**RECORDS:**
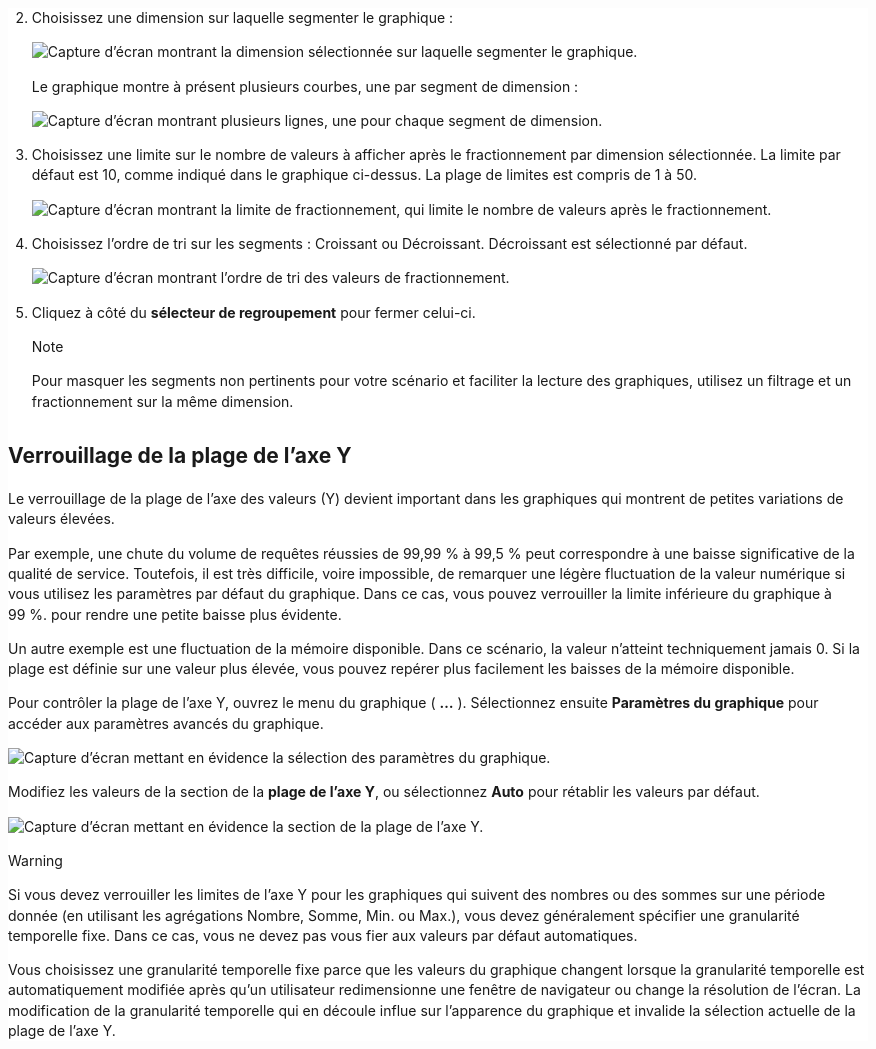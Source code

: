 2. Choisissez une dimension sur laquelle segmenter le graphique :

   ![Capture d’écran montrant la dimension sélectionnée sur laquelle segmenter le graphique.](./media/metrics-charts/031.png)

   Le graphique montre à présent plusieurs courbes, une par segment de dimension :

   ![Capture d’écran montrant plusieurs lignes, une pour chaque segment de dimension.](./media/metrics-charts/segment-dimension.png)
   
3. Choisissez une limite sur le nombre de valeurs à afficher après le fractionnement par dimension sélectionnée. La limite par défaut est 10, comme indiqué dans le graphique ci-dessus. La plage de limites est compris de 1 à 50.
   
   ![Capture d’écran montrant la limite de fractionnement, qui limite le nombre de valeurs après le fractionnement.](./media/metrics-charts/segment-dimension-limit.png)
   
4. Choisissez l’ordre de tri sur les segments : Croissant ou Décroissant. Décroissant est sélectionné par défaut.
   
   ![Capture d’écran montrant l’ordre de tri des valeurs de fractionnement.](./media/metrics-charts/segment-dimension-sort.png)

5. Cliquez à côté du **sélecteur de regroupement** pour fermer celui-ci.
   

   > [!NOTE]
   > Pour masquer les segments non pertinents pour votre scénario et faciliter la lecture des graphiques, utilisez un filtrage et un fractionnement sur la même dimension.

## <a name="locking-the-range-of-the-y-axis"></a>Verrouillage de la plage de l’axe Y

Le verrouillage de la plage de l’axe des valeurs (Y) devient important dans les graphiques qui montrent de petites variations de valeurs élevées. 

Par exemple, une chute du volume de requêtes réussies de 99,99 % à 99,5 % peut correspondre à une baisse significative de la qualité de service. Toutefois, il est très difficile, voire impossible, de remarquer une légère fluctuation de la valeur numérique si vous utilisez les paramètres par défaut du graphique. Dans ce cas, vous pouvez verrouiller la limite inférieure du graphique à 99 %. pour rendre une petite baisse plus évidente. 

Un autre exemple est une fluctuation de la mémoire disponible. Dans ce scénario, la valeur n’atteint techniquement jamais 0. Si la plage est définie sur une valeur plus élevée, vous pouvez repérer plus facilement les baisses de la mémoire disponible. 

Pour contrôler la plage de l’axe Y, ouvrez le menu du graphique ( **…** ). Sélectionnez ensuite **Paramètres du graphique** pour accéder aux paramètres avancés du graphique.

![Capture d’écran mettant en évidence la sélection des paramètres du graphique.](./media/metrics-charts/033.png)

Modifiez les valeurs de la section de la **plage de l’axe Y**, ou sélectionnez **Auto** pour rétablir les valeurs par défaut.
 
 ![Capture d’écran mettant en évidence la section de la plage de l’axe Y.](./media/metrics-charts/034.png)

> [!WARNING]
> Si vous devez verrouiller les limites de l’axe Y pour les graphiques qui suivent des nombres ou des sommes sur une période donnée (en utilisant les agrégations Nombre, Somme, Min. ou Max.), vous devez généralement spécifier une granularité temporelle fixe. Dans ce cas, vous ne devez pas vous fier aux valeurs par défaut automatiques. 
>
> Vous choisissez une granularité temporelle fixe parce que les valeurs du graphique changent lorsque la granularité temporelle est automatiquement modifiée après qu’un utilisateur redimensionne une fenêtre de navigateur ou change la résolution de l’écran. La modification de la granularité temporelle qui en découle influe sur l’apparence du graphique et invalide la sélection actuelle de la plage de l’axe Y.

**TASK GOAL:** Your answer should consist only of the lines above between the line holding "2. Choisissez une" and the line holding "Le graphique montre", inclusive, each transcribed exactly.

**ANSWER FOR THIS EXERCISE:**
: 2. Choisissez une dimension sur laquelle segmenter le graphique :

   ![Capture d’écran montrant la dimension sélectionnée sur laquelle segmenter le graphique.](./media/metrics-charts/031.png)

   Le graphique montre à présent plusieurs courbes, une par segment de dimension :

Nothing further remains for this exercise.